Et quels conseils donneriez-vous à l’Olivia Dean de 16 ans ?

Je lui dirais de ne jamais hésiter à faire les choses qu’elle aime vraiment. De commencer le yoga beaucoup plus tôt. Et d’arrêter de se lisser les cheveux parce qu’elle risque de vraiment les abimer !

 

J’espère que vous n’êtes pas déjà agacée par mes questions…

Non pas du tout, j’aime beaucoup ce genre de conversation. Certains journalistes lisent mes interviews précédentes, citent mot pour mot ce que j’ai dit, puis me posent exactement la même question. C’est étrange comme façon de faire vous ne trouvez pas ?

 

Je ne leur jette pas la pierre, cela a certainement dû m’arriver un jour. Certaines questions vous agacent-elles particulièrement ?
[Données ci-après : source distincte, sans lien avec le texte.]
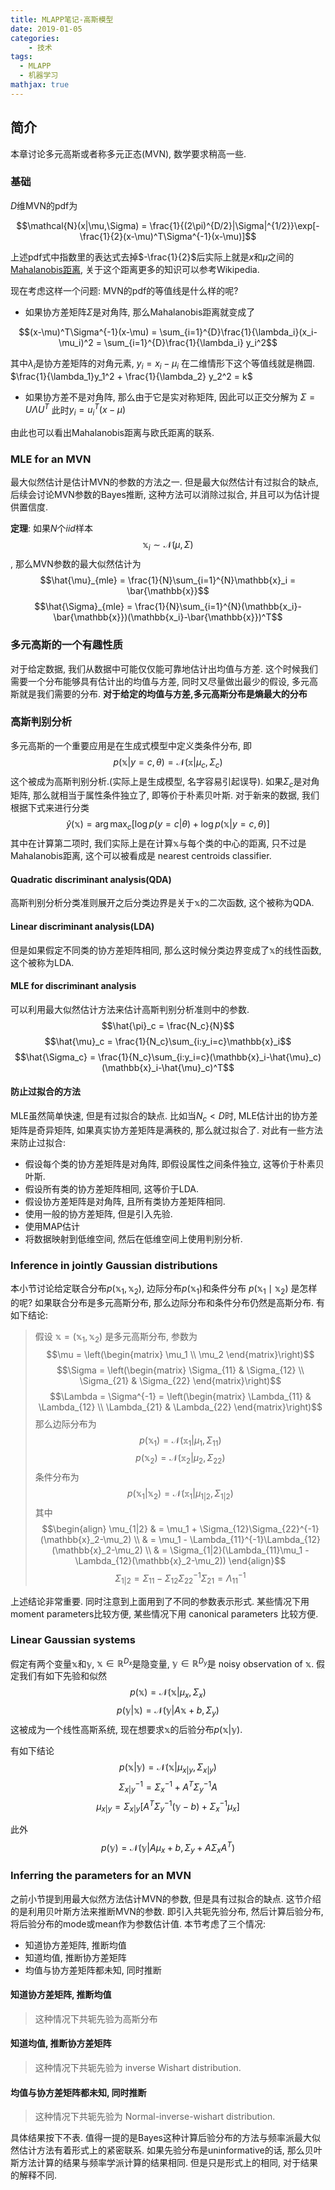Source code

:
 ```yaml
---
title: MLAPP笔记-高斯模型
date: 2019-01-05
categories:
    - 技术
tags:
  - MLAPP
  - 机器学习
mathjax: true
---
```


## 简介

本章讨论多元高斯或者称多元正态(MVN), 数学要求稍高一些.

### 基础

$D$维MVN的pdf为

$$\mathcal{N}(x|\mu,\Sigma) = \frac{1}{(2\pi)^{D/2}|\Sigma|^{1/2}}\exp[-\frac{1}{2}(x-\mu)^T\Sigma^{-1}(x-\mu)]$$

上述pdf式中指数里的表达式去掉$-\frac{1}{2}$后实际上就是$x$和$\mu$之间的[Mahalanobis距离](https://en.wikipedia.org/wiki/Mahalanobis_distance), 关于这个距离更多的知识可以参考Wikipedia.

现在考虑这样一个问题: MVN的pdf的等值线是什么样的呢?

- 如果协方差矩阵$\Sigma$是对角阵, 那么Mahalanobis距离就变成了

$$(x-\mu)^T\Sigma^{-1}(x-\mu) = \sum_{i=1}^{D}\frac{1}{\lambda_i}(x_i-\mu_i)^2 = \sum_{i=1}^{D}\frac{1}{\lambda_i} y_i^2$$

其中$\lambda_i$是协方差矩阵的对角元素, $y_i = x_i-\mu_i$
在二维情形下这个等值线就是椭圆. $\frac{1}{\lambda_1}y_1^2 + \frac{1}{\lambda_2} y_2^2 = k$

- 如果协方差不是对角阵, 那么由于它是实对称矩阵, 因此可以正交分解为 $\Sigma = U\Lambda U^T$
 此时$y_i = u_i^T(x-\mu)$

由此也可以看出Mahalanobis距离与欧氏距离的联系.

### MLE for an MVN

最大似然估计是估计MVN的参数的方法之一. 但是最大似然估计有过拟合的缺点,后续会讨论MVN参数的Bayes推断, 这种方法可以消除过拟合, 并且可以为估计提供置信度.

**定理**: 如果$N$个$iid$样本$$\mathbb{x}_i\sim\mathcal{N}(\mu,\Sigma)$$, 那么MVN参数的最大似然估计为
$$\hat{\mu}_{mle} = \frac{1}{N}\sum_{i=1}^{N}\mathbb{x}_i = \bar{\mathbb{x}}$$
$$\hat{\Sigma}_{mle} = \frac{1}{N}\sum_{i=1}^{N}(\mathbb{x_i}-\bar{\mathbb{x}})(\mathbb{x_i}-\bar{\mathbb{x}})^T$$

### 多元高斯的一个有趣性质

对于给定数据, 我们从数据中可能仅仅能可靠地估计出均值与方差. 这个时候我们需要一个分布能够具有估计出的均值与方差, 同时又尽量做出最少的假设, 多元高斯就是我们需要的分布.
**对于给定的均值与方差,多元高斯分布是熵最大的分布**

### 高斯判别分析

多元高斯的一个重要应用是在生成式模型中定义类条件分布, 即
$$p(\mathbb{x}|y=c,\theta)=\mathcal{N}(\mathbb{x}|\mu_c,\Sigma_c)$$
这个被成为高斯判别分析.(实际上是生成模型, 名字容易引起误导). 如果$\Sigma_c$是对角矩阵, 那么就相当于属性条件独立了, 即等价于朴素贝叶斯.
对于新来的数据, 我们根据下式来进行分类
$$\hat{y}(\mathbb{x}) = \arg\max_c[\log p(y=c|\theta) + \log p(\mathbb{x}|y=c,\theta)] $$
其中在计算第二项时, 我们实际上是在计算$\mathbb{x}$与每个类的中心的距离, 只不过是Mahalanobis距离, 这个可以被看成是 nearest centroids classifier.

#### Quadratic discriminant analysis(QDA)

高斯判别分析分类准则展开之后分类边界是关于$\mathbb{x}$的二次函数, 这个被称为QDA.

#### Linear discriminant analysis(LDA)

但是如果假定不同类的协方差矩阵相同, 那么这时候分类边界变成了$\mathbb{x}$的线性函数, 这个被称为LDA.

#### MLE for discriminant analysis

可以利用最大似然估计方法来估计高斯判别分析准则中的参数.
$$\hat{\pi}_c = \frac{N_c}{N}$$
$$\hat{\mu}_c = \frac{1}{N_c}\sum_{i:y_i=c}\mathbb{x}_i$$
$$\hat{\Sigma_c} = \frac{1}{N_c}\sum_{i:y_i=c}(\mathbb{x}_i-\hat{\mu}_c)(\mathbb{x}_i-\hat{\mu}_c)^T$$

#### 防止过拟合的方法

MLE虽然简单快速, 但是有过拟合的缺点. 比如当$N_c<D$时, MLE估计出的协方差矩阵是奇异矩阵, 如果真实协方差矩阵是满秩的, 那么就过拟合了. 对此有一些方法来防止过拟合:

- 假设每个类的协方差矩阵是对角阵, 即假设属性之间条件独立, 这等价于朴素贝叶斯.
- 假设所有类的协方差矩阵相同, 这等价于LDA.
- 假设协方差矩阵是对角阵, 且所有类协方差矩阵相同.
- 使用一般的协方差矩阵, 但是引入先验.
- 使用MAP估计
- 将数据映射到低维空间, 然后在低维空间上使用判别分析.

### Inference in jointly Gaussian distributions

本小节讨论给定联合分布$p(\mathbb{x}_1,\mathbb{x}_2)$, 边际分布$p(\mathbb{x}_1)$和条件分布 $p(\mathbb{x}_1\mid\mathbb{x}_2)$ 是怎样的呢? 如果联合分布是多元高斯分布, 那么边际分布和条件分布仍然是高斯分布. 有如下结论:


> 假设 $\mathbb{x}=(\mathbb{x}_1,\mathbb{x}_2)$ 是多元高斯分布, 参数为
$$\mu = \left(\begin{matrix} \mu_1 \\ \mu_2 \end{matrix}\right)$$
$$\Sigma = \left(\begin{matrix} \Sigma_{11} & \Sigma_{12} \\ \Sigma_{21} & \Sigma_{22} \end{matrix}\right)$$
$$\Lambda = \Sigma^{-1} = \left(\begin{matrix} \Lambda_{11} & \Lambda_{12} \\ \Lambda_{21} & \Lambda_{22} \end{matrix}\right)$$
那么边际分布为
$$p(\mathbb{x}_1) = \mathcal{N}(\mathbb{x}_1|\mu_1, \Sigma_{11})$$
$$p(\mathbb{x}_2) = \mathcal{N}(\mathbb{x}_2|\mu_2, \Sigma_{22})$$
条件分布为
$$p(\mathbb{x}_1|\mathbb{x}_2) = \mathcal{N}(\mathbb{x}_1 | \mu_{1|2}, \Sigma_{1|2})$$
其中
$$\begin{align}
\mu_{1|2} & = \mu_1 + \Sigma_{12}\Sigma_{22}^{-1}(\mathbb{x}_2-\mu_2) \\
          & = \mu_1 - \Lambda_{11}^{-1}\Lambda_{12}(\mathbb{x}_2-\mu_2) \\
          & = \Sigma_{1|2}(\Lambda_{11}\mu_1 - \Lambda_{12}(\mathbb{x}_2-\mu_2))
\end{align}$$
$$\Sigma_{1|2} = \Sigma_{11} - \Sigma_{12}\Sigma_{22}^{-1}\Sigma_{21} = \Lambda_{11}^{-1}$$

上述结论非常重要.  同时注意到上面用到了不同的参数表示形式. 某些情况下用 moment parameters比较方便, 某些情况下用 canonical parameters 比较方便.

### Linear Gaussian systems

假定有两个变量$\mathbb{x}$和$\mathbb{y}$, $\mathbb{x}\in \mathbb{R}^{D_x}$是隐变量, $\mathbb{y}\in \mathbb{R}^{D_y}$是 noisy observation of $\mathbb{x}$. 假定我们有如下先验和似然
$$p(\mathbb{x}) = \mathcal{N}(\mathbb{x}|\mu_x, \Sigma_x)$$
$$p(\mathbb{y}|\mathbb{x}) = \mathcal{N}(\mathbb{y}|A\mathbb{x} + b, \Sigma_y)$$
这被成为一个线性高斯系统, 现在想要求$\mathbb{x}$的后验分布$p(\mathbb{x}|\mathbb
  {y})$.

有如下结论
$$p(\mathbb{x}|\mathbb{y}) = \mathcal{N}(\mathbb{x}|\mu_{x|y}, \Sigma_{x|y})$$
$$\Sigma_{x|y}^{-1} = \Sigma_{x}^{-1} + A^T\Sigma_{y}^{-1}A$$
$$\mu_{x|y} = \Sigma_{x|y}[A^T\Sigma_{y}^{-1}(\mathbb{y} - b) + \Sigma_{x}^{-1}\mu_{x}]$$

此外
$$p(\mathbb{y}) = \mathcal{N}(\mathbb{y}|A\mu_x + b, \Sigma_y+A\Sigma_xA^T)$$

### Inferring the parameters for an MVN

之前小节提到用最大似然方法估计MVN的参数, 但是具有过拟合的缺点. 这节介绍的是利用贝叶斯方法来推断MVN的参数. 即引入共轭先验分布, 然后计算后验分布, 将后验分布的mode或mean作为参数估计值. 本节考虑了三个情况:

- 知道协方差矩阵, 推断均值
- 知道均值, 推断协方差矩阵
- 均值与协方差矩阵都未知, 同时推断

#### 知道协方差矩阵, 推断均值

> 这种情况下共轭先验为高斯分布

#### 知道均值, 推断协方差矩阵

> 这种情况下共轭先验为 inverse Wishart distribution.

#### 均值与协方差矩阵都未知, 同时推断

> 这种情况下共轭先验为 Normal-inverse-wishart distribution.

具体结果按下不表.
值得一提的是Bayes这种计算后验分布的方法与频率派最大似然估计方法有着形式上的紧密联系. 如果先验分布是uninformative的话, 那么贝叶斯方法计算的结果与频率学派计算的结果相同. 但是只是形式上的相同, 对于结果的解释不同.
Ça arrive oui : “Qui est votre artiste favori ?” ou “Quelles sont vos influences ?” par exemple. Je comprends bien que ce sont des questions importantes mais j’y ai déjà répondu des centaines de fois. On me demande aussi si je souhaite suivre les traces de ma mère qui a eu des responsabilités politiques… Et bien non, je veux juste être chanteuse. [Rires.]

 

Et les comparaisons avec d’autres artistes ? Les supportez-vous ?
Les comparaisons m’agacent lorsqu’elles sont paresseuses. On évoque toujours Jorja Smith, Celeste ou Joy Crooks. Des femmes fantastiques auxquelles je pense que l’on m’associe simplement parce qu’elles sont métisses. Comme si les gens écoutaient la musique avec leurs yeux.

 

 

“J’ai parfois l’impression que l’on m’a dérobé ma candeur. J’essaie donc de retrouver mon innocence à travers de nouvelles formes d’art.”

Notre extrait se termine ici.